To end this, I like to conclude with a small piece written in 1994, at the time of South African election, by Mansoor Hekmat, a leading Marxist thinker and Worker-communist leader from Iran.
“The election in South Africa is one of the important events of the contemporary era. Perhaps to some, such evaluation not only seems exaggerated, but also from a communist pen and in a journal which mocks democracy, it seems unexpected. South African election will not materialise the just expectations of the black masses. the class rift will not be reduced. the welfare of the workers and toiling masses not only will not improve, but perhaps, due to the feeling of insecurity by the capitalists and thereby fleeing of capitals, will deteriorate for some time. As far as the working class is concerned, most probably, they will be bombarded by the demand for more sacrifices by “their own” government and the “own” tortured and imprisoned president. The honeymoon of the masses and ANC will not last long. The class struggle and tension, confrontation of different and opposing interests and expectations of “the new South Africa” will lead ANC to a rapid resolution with itself and radical workers organisations. It is clear which section of the society will confront the stick of order and national interest in the New South Africa.

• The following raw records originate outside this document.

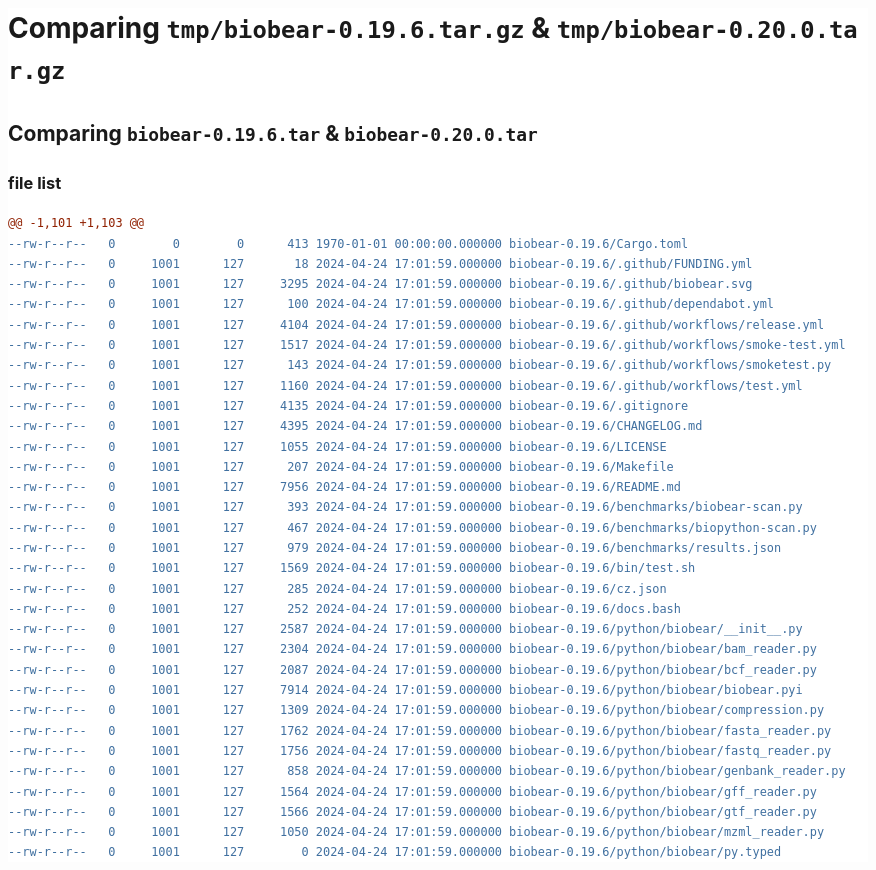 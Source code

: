# Comparing `tmp/biobear-0.19.6.tar.gz` & `tmp/biobear-0.20.0.tar.gz`

## Comparing `biobear-0.19.6.tar` & `biobear-0.20.0.tar`

### file list

```diff
@@ -1,101 +1,103 @@
--rw-r--r--   0        0        0      413 1970-01-01 00:00:00.000000 biobear-0.19.6/Cargo.toml
--rw-r--r--   0     1001      127       18 2024-04-24 17:01:59.000000 biobear-0.19.6/.github/FUNDING.yml
--rw-r--r--   0     1001      127     3295 2024-04-24 17:01:59.000000 biobear-0.19.6/.github/biobear.svg
--rw-r--r--   0     1001      127      100 2024-04-24 17:01:59.000000 biobear-0.19.6/.github/dependabot.yml
--rw-r--r--   0     1001      127     4104 2024-04-24 17:01:59.000000 biobear-0.19.6/.github/workflows/release.yml
--rw-r--r--   0     1001      127     1517 2024-04-24 17:01:59.000000 biobear-0.19.6/.github/workflows/smoke-test.yml
--rw-r--r--   0     1001      127      143 2024-04-24 17:01:59.000000 biobear-0.19.6/.github/workflows/smoketest.py
--rw-r--r--   0     1001      127     1160 2024-04-24 17:01:59.000000 biobear-0.19.6/.github/workflows/test.yml
--rw-r--r--   0     1001      127     4135 2024-04-24 17:01:59.000000 biobear-0.19.6/.gitignore
--rw-r--r--   0     1001      127     4395 2024-04-24 17:01:59.000000 biobear-0.19.6/CHANGELOG.md
--rw-r--r--   0     1001      127     1055 2024-04-24 17:01:59.000000 biobear-0.19.6/LICENSE
--rw-r--r--   0     1001      127      207 2024-04-24 17:01:59.000000 biobear-0.19.6/Makefile
--rw-r--r--   0     1001      127     7956 2024-04-24 17:01:59.000000 biobear-0.19.6/README.md
--rw-r--r--   0     1001      127      393 2024-04-24 17:01:59.000000 biobear-0.19.6/benchmarks/biobear-scan.py
--rw-r--r--   0     1001      127      467 2024-04-24 17:01:59.000000 biobear-0.19.6/benchmarks/biopython-scan.py
--rw-r--r--   0     1001      127      979 2024-04-24 17:01:59.000000 biobear-0.19.6/benchmarks/results.json
--rw-r--r--   0     1001      127     1569 2024-04-24 17:01:59.000000 biobear-0.19.6/bin/test.sh
--rw-r--r--   0     1001      127      285 2024-04-24 17:01:59.000000 biobear-0.19.6/cz.json
--rw-r--r--   0     1001      127      252 2024-04-24 17:01:59.000000 biobear-0.19.6/docs.bash
--rw-r--r--   0     1001      127     2587 2024-04-24 17:01:59.000000 biobear-0.19.6/python/biobear/__init__.py
--rw-r--r--   0     1001      127     2304 2024-04-24 17:01:59.000000 biobear-0.19.6/python/biobear/bam_reader.py
--rw-r--r--   0     1001      127     2087 2024-04-24 17:01:59.000000 biobear-0.19.6/python/biobear/bcf_reader.py
--rw-r--r--   0     1001      127     7914 2024-04-24 17:01:59.000000 biobear-0.19.6/python/biobear/biobear.pyi
--rw-r--r--   0     1001      127     1309 2024-04-24 17:01:59.000000 biobear-0.19.6/python/biobear/compression.py
--rw-r--r--   0     1001      127     1762 2024-04-24 17:01:59.000000 biobear-0.19.6/python/biobear/fasta_reader.py
--rw-r--r--   0     1001      127     1756 2024-04-24 17:01:59.000000 biobear-0.19.6/python/biobear/fastq_reader.py
--rw-r--r--   0     1001      127      858 2024-04-24 17:01:59.000000 biobear-0.19.6/python/biobear/genbank_reader.py
--rw-r--r--   0     1001      127     1564 2024-04-24 17:01:59.000000 biobear-0.19.6/python/biobear/gff_reader.py
--rw-r--r--   0     1001      127     1566 2024-04-24 17:01:59.000000 biobear-0.19.6/python/biobear/gtf_reader.py
--rw-r--r--   0     1001      127     1050 2024-04-24 17:01:59.000000 biobear-0.19.6/python/biobear/mzml_reader.py
--rw-r--r--   0     1001      127        0 2024-04-24 17:01:59.000000 biobear-0.19.6/python/biobear/py.typed
```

These are all our assumptions. What makes this election valuable it is the fact that individual and civil dignity and respect are restored by the deprived majority of a society. A worker, only as a free human being, a recognised human being, can rise to emancipate the whole society. So long as workers’ basic human identity is legally under question in a system, which is the case in South Africa, Iran under Islamic rule, Saudi Arabia, Israel and all ethnic, racial and religious regimes, the cause of socialism is contingent on restoring legal and civil dignity of human beings. The official end of apartheid and legal racism in South Africa is a beacon of light in today’s reactionary world.”
(Mansoor Hekmat, “On the election in South Africa” originally in International journal 13 April 1994, republished in Collected Works Vol 8, originally in Persian, translated by this writer.)